**What you should do:**
Transcribe all of the data exactly. Images stay out.

[Study material — start]

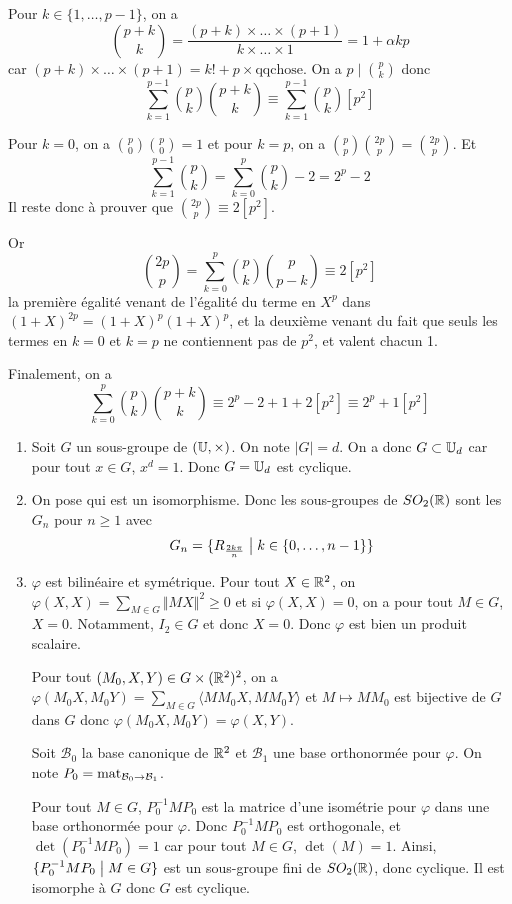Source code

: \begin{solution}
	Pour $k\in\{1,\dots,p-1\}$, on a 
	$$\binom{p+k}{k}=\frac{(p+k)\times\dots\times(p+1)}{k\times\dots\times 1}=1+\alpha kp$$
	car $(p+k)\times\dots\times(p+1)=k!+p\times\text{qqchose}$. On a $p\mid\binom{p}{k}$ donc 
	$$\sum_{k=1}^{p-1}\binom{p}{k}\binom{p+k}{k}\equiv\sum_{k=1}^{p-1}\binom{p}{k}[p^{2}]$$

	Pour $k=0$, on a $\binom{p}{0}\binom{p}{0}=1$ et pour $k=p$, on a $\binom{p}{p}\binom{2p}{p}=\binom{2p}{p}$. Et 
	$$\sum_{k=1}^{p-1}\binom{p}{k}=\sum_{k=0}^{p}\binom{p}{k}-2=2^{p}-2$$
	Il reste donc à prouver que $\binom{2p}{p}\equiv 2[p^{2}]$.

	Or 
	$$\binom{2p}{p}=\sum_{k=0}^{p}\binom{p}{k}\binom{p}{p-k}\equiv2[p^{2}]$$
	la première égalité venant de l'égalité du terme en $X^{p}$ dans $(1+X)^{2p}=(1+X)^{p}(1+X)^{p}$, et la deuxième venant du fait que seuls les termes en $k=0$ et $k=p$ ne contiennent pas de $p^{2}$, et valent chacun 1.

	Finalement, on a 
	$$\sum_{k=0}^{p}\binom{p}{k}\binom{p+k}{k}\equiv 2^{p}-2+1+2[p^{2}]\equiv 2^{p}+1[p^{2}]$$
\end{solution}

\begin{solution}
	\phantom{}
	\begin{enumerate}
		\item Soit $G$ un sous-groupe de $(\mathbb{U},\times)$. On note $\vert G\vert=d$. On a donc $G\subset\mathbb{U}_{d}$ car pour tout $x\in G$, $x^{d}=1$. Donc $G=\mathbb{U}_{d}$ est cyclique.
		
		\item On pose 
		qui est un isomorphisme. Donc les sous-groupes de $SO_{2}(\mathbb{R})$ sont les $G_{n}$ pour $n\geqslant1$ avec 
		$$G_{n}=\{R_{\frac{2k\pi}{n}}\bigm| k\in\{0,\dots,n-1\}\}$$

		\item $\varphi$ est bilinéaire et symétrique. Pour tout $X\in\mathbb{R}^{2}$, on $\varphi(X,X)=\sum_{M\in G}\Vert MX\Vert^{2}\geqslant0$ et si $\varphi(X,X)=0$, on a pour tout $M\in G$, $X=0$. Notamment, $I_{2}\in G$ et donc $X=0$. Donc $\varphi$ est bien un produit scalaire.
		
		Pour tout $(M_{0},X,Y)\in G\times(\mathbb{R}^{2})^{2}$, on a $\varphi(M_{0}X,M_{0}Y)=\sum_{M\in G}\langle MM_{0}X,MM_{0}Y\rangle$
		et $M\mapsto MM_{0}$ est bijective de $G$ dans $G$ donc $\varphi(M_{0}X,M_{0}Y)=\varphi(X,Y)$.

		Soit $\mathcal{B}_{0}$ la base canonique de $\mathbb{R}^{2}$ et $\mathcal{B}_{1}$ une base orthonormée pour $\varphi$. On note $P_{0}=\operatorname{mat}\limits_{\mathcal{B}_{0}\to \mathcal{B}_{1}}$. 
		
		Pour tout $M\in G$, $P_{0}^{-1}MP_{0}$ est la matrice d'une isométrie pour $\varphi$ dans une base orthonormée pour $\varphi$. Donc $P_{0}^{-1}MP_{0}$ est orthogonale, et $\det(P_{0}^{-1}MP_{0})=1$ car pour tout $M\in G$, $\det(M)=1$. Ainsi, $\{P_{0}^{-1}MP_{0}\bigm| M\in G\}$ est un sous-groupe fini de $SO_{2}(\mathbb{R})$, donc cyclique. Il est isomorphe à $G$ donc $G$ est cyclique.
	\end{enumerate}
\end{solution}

[Study material — finish]

**Response below:**
Source code

: \begin{solution}
	Pour $k\in\{1,\dots,p-1\}$, on a 
	$$\binom{p+k}{k}=\frac{(p+k)\times\dots\times(p+1)}{k\times\dots\times 1}=1+\alpha kp$$
	car $(p+k)\times\dots\times(p+1)=k!+p\times\text{qqchose}$. On a $p\mid\binom{p}{k}$ donc 
	$$\sum_{k=1}^{p-1}\binom{p}{k}\binom{p+k}{k}\equiv\sum_{k=1}^{p-1}\binom{p}{k}[p^{2}]$$

	Pour $k=0$, on a $\binom{p}{0}\binom{p}{0}=1$ et pour $k=p$, on a $\binom{p}{p}\binom{2p}{p}=\binom{2p}{p}$. Et 
	$$\sum_{k=1}^{p-1}\binom{p}{k}=\sum_{k=0}^{p}\binom{p}{k}-2=2^{p}-2$$
	Il reste donc à prouver que $\binom{2p}{p}\equiv 2[p^{2}]$.

	Or 
	$$\binom{2p}{p}=\sum_{k=0}^{p}\binom{p}{k}\binom{p}{p-k}\equiv2[p^{2}]$$
	la première égalité venant de l'égalité du terme en $X^{p}$ dans $(1+X)^{2p}=(1+X)^{p}(1+X)^{p}$, et la deuxième venant du fait que seuls les termes en $k=0$ et $k=p$ ne contiennent pas de $p^{2}$, et valent chacun 1.

	Finalement, on a 
	$$\sum_{k=0}^{p}\binom{p}{k}\binom{p+k}{k}\equiv 2^{p}-2+1+2[p^{2}]\equiv 2^{p}+1[p^{2}]$$
\end{solution}

\begin{solution}
	\phantom{}
	\begin{enumerate}
		\item Soit $G$ un sous-groupe de $(\mathbb{U},\times)$. On note $\vert G\vert=d$. On a donc $G\subset\mathbb{U}_{d}$ car pour tout $x\in G$, $x^{d}=1$. Donc $G=\mathbb{U}_{d}$ est cyclique.
		
		\item On pose 
		qui est un isomorphisme. Donc les sous-groupes de $SO_{2}(\mathbb{R})$ sont les $G_{n}$ pour $n\geqslant1$ avec 
		$$G_{n}=\{R_{\frac{2k\pi}{n}}\bigm| k\in\{0,\dots,n-1\}\}$$

		\item $\varphi$ est bilinéaire et symétrique. Pour tout $X\in\mathbb{R}^{2}$, on $\varphi(X,X)=\sum_{M\in G}\Vert MX\Vert^{2}\geqslant0$ et si $\varphi(X,X)=0$, on a pour tout $M\in G$, $X=0$. Notamment, $I_{2}\in G$ et donc $X=0$. Donc $\varphi$ est bien un produit scalaire.
		
		Pour tout $(M_{0},X,Y)\in G\times(\mathbb{R}^{2})^{2}$, on a $\varphi(M_{0}X,M_{0}Y)=\sum_{M\in G}\langle MM_{0}X,MM_{0}Y\rangle$
		et $M\mapsto MM_{0}$ est bijective de $G$ dans $G$ donc $\varphi(M_{0}X,M_{0}Y)=\varphi(X,Y)$.

		Soit $\mathcal{B}_{0}$ la base canonique de $\mathbb{R}^{2}$ et $\mathcal{B}_{1}$ une base orthonormée pour $\varphi$. On note $P_{0}=\operatorname{mat}\limits_{\mathcal{B}_{0}\to \mathcal{B}_{1}}$. 
		
		Pour tout $M\in G$, $P_{0}^{-1}MP_{0}$ est la matrice d'une isométrie pour $\varphi$ dans une base orthonormée pour $\varphi$. Donc $P_{0}^{-1}MP_{0}$ est orthogonale, et $\det(P_{0}^{-1}MP_{0})=1$ car pour tout $M\in G$, $\det(M)=1$. Ainsi, $\{P_{0}^{-1}MP_{0}\bigm| M\in G\}$ est un sous-groupe fini de $SO_{2}(\mathbb{R})$, donc cyclique. Il est isomorphe à $G$ donc $G$ est cyclique.
	\end{enumerate}
\end{solution}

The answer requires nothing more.